Ultimately it’s up to you. But we’d also suggest that the menstrual cycle is an untapped resource in sport, and in society in general. The more we share and talk about the menstrual cycle, the less it is shrouded in mystery and the more we normalise it for the next generation of athletes … and for everyone else.

Track it to the max

If you decide, now or later, that tracking is helping you enjoy, plan and get more out of your active life then why not dial it up to 11?

New and emerging technologies can enable more in-depth tracking. For example, ovulation test strips help to indicate when you (will) ovulate so you can prepare the transition between the let’s do this of the follicular phase and the steady-eddie-ness of the luteal phase.

Ovulation test strips vary in their level of sophistication (some are digital) but in essence, you pee on a stick every day from about day seven of your cycle and the stick’s reading picks up the surge in luteinising hormone to indicate ovulation.

Hormone monitoring technology might be new but it already offers some exciting possibilities. Via regular saliva samples (collected at home) it’s possible to get daily insight about what your hormones are doing across your whole cycle. So instead of relying on general-population data, you can view your own personalised hormone charts and connect those patterns to your period symptoms, characteristics and dysfunctions.

When used in conjunction with training and diet information, hormone tracking tools can be a real boon for active women. If your periods have stopped you can ascertain whether the menstrual cycle has been suppressed by an energy deficiency or as a result of physical or emotional stress. Once you know, you can take action and track improvements / changes in your hormone patterns going forward.

If more in-depth cycle tracking looks exciting and enriching to you, our advice is keep an expert practitioner on-hand to help you interpret your data (accurately!) and guide any actions you take.

Tracking notes for netball coaches

It’s unrealistic to think you can tune into all your squad members’ menstrual cycles. You’d drown in the data. So to use tracking to your advantage, we suggest you empower your players (show them how and re-enforce over time) to track their cycles and use insights to develop personal strategies that optimise training and recovery on any given day.

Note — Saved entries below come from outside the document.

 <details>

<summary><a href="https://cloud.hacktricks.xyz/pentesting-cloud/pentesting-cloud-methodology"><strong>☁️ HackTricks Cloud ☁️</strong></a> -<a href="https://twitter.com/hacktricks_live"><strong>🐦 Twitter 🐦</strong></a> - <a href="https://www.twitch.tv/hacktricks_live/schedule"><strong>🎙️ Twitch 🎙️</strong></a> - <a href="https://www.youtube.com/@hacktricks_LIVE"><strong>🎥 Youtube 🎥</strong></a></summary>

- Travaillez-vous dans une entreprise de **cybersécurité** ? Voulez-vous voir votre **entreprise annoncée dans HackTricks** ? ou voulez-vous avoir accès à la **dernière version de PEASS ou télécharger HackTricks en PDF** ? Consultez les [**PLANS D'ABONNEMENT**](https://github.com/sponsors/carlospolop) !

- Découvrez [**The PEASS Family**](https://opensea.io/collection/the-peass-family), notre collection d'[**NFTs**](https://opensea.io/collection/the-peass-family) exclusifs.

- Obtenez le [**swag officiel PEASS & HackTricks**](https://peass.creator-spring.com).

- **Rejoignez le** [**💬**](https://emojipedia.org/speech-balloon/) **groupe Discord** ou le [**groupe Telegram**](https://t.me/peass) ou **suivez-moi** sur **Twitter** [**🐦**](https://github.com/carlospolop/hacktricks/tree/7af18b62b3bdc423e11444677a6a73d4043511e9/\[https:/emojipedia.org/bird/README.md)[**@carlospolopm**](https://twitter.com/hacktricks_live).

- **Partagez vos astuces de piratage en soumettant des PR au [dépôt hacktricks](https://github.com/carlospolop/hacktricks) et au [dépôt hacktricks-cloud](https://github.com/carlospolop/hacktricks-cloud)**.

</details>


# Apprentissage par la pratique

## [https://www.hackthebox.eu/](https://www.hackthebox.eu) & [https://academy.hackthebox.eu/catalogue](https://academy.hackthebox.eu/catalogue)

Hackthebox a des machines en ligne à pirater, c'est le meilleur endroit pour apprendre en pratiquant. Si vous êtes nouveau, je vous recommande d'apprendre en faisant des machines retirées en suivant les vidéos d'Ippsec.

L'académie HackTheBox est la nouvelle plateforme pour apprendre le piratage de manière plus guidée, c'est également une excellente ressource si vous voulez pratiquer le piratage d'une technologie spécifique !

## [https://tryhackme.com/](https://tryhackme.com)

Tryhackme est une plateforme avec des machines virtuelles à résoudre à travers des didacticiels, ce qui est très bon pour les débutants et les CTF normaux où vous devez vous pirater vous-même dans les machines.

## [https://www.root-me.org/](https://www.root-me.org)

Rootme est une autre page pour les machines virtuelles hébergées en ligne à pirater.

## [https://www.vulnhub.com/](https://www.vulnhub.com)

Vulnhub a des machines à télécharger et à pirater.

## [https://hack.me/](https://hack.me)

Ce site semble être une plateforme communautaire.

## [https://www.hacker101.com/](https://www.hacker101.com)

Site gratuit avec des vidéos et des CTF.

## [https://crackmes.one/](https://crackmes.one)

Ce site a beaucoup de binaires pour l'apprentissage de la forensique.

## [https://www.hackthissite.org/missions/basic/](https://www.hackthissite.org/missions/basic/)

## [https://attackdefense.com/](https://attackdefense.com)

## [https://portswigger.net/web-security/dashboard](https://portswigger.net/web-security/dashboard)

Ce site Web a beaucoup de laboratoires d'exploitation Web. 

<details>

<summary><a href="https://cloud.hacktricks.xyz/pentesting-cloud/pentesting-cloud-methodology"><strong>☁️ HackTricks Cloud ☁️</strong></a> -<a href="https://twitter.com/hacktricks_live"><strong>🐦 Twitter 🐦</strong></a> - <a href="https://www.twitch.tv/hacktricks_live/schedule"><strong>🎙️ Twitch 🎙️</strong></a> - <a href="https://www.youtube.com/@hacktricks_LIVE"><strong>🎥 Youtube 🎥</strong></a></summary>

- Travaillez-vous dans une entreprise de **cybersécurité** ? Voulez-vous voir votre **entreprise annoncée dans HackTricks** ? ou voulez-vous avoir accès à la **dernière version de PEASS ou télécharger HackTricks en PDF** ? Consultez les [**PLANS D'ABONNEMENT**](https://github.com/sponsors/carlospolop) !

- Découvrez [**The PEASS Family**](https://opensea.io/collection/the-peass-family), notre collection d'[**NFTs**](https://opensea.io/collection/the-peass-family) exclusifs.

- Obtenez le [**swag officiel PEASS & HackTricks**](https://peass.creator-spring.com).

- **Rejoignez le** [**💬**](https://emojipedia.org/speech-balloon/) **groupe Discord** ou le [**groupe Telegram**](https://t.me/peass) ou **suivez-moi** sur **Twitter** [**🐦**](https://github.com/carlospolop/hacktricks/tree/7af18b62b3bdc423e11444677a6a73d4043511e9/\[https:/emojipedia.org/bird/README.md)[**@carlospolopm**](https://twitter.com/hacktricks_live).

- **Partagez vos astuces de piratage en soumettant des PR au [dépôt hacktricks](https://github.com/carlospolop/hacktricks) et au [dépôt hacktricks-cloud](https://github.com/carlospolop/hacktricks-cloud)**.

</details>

Ahead of each session, why not check in with your players and ask that they report to you their menstrual cycle insights, and you can make notes about what you see when training is underway.

For example, if a player tells you she’s in the luteal phase, and says she’s feeling clumsy, you can record exactly how that manifests on the court, and it gives you valuable context for why she might not be on top form. It also allows you to have a conversation with that player about trying some different strategies in her warm up to make sure she shakes off the clumsiness before she gets into the game.

If you’re part of a performance support team that collects menstrual cycle data from players then here are some potential uses for that data:

  • You can screen the team for good menstrual health (a regular cycle with manageable symptoms)
  • You can track relationships between players cycles and injuries (and then do something meaningful with that information)
  • You can identify players who are suffering from symptoms which impact their training (and work with them to do something about it)
  • You can tailor specific warm ups, exercises or activities to help those players who are suffering from symptoms, or indeed those who are feeling extra-good

The key thing is that you use the data, and that you explain to players how you’ll use the data. Transparency and feedback will ensure it’s a healthy, working exchange between you and players, and that the insights gathered can add new dimensions to your team’s health, performance, and enjoyment of the sport they love.